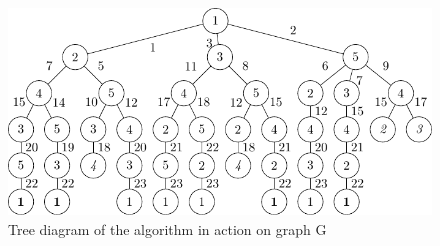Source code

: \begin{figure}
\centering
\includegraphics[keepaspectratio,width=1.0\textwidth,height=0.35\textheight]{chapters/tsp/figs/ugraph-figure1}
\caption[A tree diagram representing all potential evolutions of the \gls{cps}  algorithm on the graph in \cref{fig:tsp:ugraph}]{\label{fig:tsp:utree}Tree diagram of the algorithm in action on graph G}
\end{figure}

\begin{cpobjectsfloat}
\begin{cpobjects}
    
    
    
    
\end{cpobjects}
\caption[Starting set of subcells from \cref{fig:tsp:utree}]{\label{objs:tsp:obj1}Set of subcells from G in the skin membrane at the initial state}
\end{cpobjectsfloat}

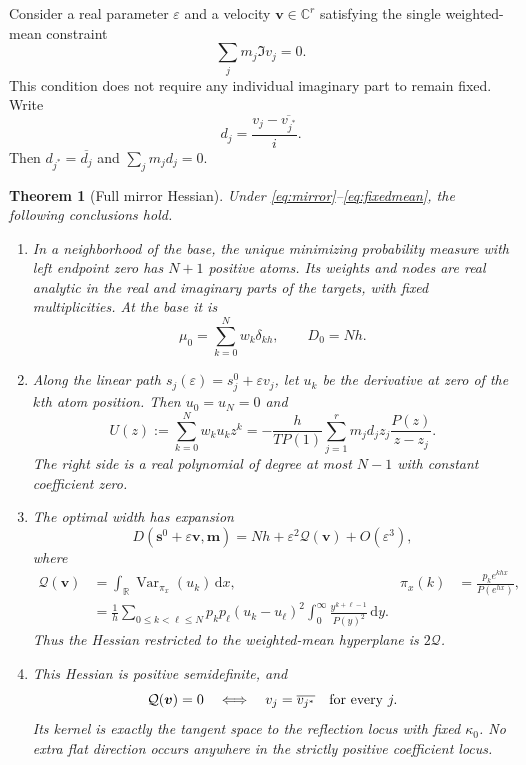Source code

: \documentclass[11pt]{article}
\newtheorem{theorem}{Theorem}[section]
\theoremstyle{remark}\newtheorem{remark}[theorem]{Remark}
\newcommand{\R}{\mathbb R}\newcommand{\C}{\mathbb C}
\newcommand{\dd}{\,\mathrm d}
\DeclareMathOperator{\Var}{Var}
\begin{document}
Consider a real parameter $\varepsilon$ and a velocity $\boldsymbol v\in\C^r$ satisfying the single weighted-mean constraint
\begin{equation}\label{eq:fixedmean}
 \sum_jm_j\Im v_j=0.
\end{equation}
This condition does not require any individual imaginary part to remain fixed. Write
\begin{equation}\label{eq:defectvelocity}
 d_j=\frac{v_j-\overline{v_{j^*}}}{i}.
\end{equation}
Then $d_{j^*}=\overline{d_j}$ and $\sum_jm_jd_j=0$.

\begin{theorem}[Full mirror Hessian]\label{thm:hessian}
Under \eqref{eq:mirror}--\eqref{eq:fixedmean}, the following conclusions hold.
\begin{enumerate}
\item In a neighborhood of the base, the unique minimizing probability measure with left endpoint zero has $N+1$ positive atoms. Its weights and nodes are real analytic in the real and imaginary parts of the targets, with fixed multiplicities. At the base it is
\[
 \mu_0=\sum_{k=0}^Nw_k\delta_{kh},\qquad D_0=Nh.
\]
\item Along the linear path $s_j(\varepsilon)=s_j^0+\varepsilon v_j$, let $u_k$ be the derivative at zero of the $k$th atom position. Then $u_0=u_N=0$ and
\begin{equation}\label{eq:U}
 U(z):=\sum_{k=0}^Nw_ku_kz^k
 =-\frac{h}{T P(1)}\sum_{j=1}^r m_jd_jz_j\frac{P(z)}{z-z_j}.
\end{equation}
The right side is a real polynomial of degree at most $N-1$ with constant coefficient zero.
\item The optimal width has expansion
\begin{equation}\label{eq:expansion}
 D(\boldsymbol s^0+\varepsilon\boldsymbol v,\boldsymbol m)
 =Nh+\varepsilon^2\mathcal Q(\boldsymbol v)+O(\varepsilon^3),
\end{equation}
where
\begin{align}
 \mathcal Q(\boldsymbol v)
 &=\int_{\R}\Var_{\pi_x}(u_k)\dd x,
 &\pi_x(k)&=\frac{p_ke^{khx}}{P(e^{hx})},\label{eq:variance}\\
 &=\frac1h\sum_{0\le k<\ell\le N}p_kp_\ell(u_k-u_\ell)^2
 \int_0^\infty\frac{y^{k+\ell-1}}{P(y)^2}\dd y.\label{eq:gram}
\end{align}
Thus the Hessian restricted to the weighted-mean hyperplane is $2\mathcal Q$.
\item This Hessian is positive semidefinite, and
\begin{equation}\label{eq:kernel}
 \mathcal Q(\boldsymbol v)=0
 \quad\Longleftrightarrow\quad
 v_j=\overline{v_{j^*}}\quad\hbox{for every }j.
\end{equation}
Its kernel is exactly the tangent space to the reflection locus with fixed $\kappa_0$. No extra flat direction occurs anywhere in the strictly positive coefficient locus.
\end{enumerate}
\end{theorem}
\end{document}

▬▬▬▬▬▬

* _Work task_:
When "width" shows up in a line of the material, report that line.

* _Completed task_:
\includegraphics[keepaspectratio,width=1.0\textwidth,height=0.35\textheight]{chapters/tsp/figs/ugraph-figure1}
\item The optimal width has expansion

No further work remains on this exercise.